STORED DATA

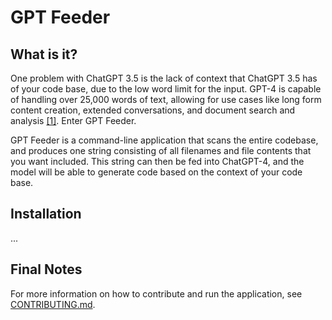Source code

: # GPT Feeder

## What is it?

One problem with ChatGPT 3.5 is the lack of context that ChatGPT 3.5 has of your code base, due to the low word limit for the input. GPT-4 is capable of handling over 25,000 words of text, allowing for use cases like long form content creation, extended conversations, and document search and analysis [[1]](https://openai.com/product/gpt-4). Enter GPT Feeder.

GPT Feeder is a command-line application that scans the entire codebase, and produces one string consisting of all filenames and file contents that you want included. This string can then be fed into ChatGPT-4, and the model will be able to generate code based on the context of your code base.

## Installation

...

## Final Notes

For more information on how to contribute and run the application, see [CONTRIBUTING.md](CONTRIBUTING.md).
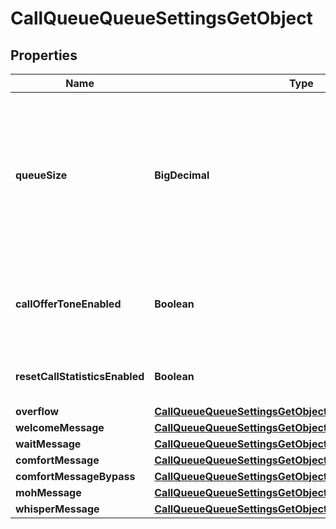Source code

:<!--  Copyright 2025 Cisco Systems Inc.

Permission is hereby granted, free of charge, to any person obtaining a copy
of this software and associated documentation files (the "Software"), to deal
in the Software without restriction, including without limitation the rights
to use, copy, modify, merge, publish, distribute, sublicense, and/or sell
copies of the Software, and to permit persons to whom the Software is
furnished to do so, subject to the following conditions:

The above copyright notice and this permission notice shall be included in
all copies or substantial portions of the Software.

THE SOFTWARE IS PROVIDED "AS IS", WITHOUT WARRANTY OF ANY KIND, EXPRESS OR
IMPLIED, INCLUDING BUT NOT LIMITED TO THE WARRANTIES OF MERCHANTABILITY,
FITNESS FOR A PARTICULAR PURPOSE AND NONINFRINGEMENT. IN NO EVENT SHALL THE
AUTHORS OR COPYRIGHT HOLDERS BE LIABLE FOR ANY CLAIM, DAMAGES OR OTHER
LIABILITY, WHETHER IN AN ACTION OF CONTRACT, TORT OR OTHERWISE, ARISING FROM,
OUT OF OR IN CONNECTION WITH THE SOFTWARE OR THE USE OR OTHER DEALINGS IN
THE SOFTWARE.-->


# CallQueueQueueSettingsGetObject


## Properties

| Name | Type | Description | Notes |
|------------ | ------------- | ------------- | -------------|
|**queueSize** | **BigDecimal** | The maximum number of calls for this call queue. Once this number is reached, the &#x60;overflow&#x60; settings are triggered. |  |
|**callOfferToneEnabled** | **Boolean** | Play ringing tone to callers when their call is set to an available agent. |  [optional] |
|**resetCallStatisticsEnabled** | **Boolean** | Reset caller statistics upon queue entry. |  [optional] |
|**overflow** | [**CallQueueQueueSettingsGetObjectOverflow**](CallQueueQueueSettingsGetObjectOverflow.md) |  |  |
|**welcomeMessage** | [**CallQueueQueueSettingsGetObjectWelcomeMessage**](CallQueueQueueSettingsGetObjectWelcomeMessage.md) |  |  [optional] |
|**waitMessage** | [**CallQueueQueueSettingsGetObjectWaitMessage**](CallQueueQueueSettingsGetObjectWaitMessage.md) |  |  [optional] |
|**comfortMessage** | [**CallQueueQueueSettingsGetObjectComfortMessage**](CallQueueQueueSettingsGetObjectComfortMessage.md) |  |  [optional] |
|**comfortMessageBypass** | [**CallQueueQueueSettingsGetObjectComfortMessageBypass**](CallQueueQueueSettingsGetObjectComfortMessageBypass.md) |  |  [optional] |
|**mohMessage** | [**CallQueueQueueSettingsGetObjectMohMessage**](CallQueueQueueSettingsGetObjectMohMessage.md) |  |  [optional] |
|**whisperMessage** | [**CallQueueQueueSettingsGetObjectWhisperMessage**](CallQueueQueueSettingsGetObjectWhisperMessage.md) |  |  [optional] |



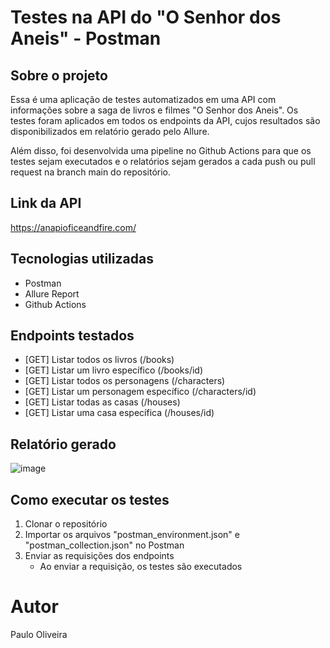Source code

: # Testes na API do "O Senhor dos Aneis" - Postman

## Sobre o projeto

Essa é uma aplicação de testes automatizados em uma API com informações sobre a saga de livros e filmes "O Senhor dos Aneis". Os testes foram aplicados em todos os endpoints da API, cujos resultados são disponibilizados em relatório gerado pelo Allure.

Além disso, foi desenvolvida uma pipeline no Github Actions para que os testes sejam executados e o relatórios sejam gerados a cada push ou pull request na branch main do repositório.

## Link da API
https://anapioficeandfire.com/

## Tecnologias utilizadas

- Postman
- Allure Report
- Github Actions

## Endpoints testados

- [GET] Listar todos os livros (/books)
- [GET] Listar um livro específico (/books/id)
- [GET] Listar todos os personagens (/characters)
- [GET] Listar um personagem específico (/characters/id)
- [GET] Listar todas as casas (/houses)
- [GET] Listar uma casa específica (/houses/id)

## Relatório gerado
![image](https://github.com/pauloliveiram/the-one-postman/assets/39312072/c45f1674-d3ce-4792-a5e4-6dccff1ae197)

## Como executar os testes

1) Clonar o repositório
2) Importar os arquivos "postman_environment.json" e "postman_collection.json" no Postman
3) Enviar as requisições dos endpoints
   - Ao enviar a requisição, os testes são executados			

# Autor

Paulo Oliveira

EXERCISE
The number of lines in the data that contain the word "houses" is all that should be stated.

OUTPUT FOR THIS TASK
2